There is a caveat however, with knowledge comes change, with creation comes difference, and with difference comes fear, hatred and discrimination. People have forever shunned that which they do not understand, that which is different from the face they see in the mirror in the morning. Since initial forays into the AI field in 1950 there have been philosophical as well as technical concerns. As technology advanced and the concept of a machine that thinks became more and more plausible the philosophy became more apparent. The basic problem we are confronted with is: Can machines think?In his book entitled Philosophical perspectives in artificial intelligence, Martin Ringle calls for a logical and semantic analysis of the concepts of thought, intelligence, consciousness, and machine, rather than an empirical assessment of computer behaviour (hjhjh,999,2000). Thusly from its birthing AI has been regarded as an unknown, a concept that by its very name challenges nearly every norm and convention we have as individuals and as a society.
Thusly because of its inherent alien nature artificial life will be subject to the same prejudices as race, gender and religion, once it is integrated into society and assumes roles associated with humans. As we venture deeper into the realms of artificial life we must uncover not only its potential but also its implications. Artificial Intelligence can be traced back to ancient Egypt, the idea that an inanimate object can be infused with a human soul is not new; but in the murky annals of time much of the facts have been lost. Yet the concept of creating thought from material that is by definition lacking all cognizance or consciousness is admittedly not a new idea. The advent of the electronic computer in the early and mid 1940s gave science its first good glimpse at the future of intelligent machines. The likes of Jules Verne and H.

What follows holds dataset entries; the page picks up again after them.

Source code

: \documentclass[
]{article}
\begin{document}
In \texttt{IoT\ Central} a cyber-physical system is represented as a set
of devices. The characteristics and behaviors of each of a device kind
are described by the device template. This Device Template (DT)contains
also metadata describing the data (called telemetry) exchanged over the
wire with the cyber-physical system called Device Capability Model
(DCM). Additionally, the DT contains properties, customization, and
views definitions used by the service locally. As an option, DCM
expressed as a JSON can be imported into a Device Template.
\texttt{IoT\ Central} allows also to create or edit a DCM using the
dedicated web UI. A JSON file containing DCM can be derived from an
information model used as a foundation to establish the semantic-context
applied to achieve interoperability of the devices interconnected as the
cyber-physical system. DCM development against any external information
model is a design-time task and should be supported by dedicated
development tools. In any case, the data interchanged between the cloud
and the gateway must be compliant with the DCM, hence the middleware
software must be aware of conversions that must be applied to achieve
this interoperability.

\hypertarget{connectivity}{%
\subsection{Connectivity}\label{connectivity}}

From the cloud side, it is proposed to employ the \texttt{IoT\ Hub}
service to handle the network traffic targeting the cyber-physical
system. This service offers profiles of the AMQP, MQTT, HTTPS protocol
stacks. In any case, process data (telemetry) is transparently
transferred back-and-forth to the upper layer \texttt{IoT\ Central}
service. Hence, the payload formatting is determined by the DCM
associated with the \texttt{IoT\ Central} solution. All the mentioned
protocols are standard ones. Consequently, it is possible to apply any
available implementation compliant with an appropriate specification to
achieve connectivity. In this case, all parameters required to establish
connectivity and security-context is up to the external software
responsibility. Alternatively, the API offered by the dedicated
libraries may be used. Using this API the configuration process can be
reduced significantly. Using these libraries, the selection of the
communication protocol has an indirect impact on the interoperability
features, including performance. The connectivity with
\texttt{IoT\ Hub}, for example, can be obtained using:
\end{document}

G. Wells had dreamt them up, now the torch had been passed to make them reality. Although the computer provided the technology necessary for AI, it was not until the early 1950’s that the link between human intelligence and machines was really forged. Norbert Weiner was one of the first Americans to make observations on the principle of feedback theory. The most familiar example of feedback theory is the thermostat: It controls the temperature of an environment by gathering the actual temperature of the house, comparing it to the desired temperature, and responding by turning the heat up or down.
What was so important about his research into feedback loops was that Wiener theorized that all intelligent behaviors were the result of feedback mechanisms. Mechanisms that could possibly be simulated by machines, this discovery influenced much of early development of AI. When the collective light bulb turned on for the scientific community, it changed things overnight. That an automated or autonomous system could be developed that would respond to stimuli with programmed responses, and perhaps even learn new ones, was astounding.
Robots based on insects utilize a collective intelligence, by working in groups toward a cooperative .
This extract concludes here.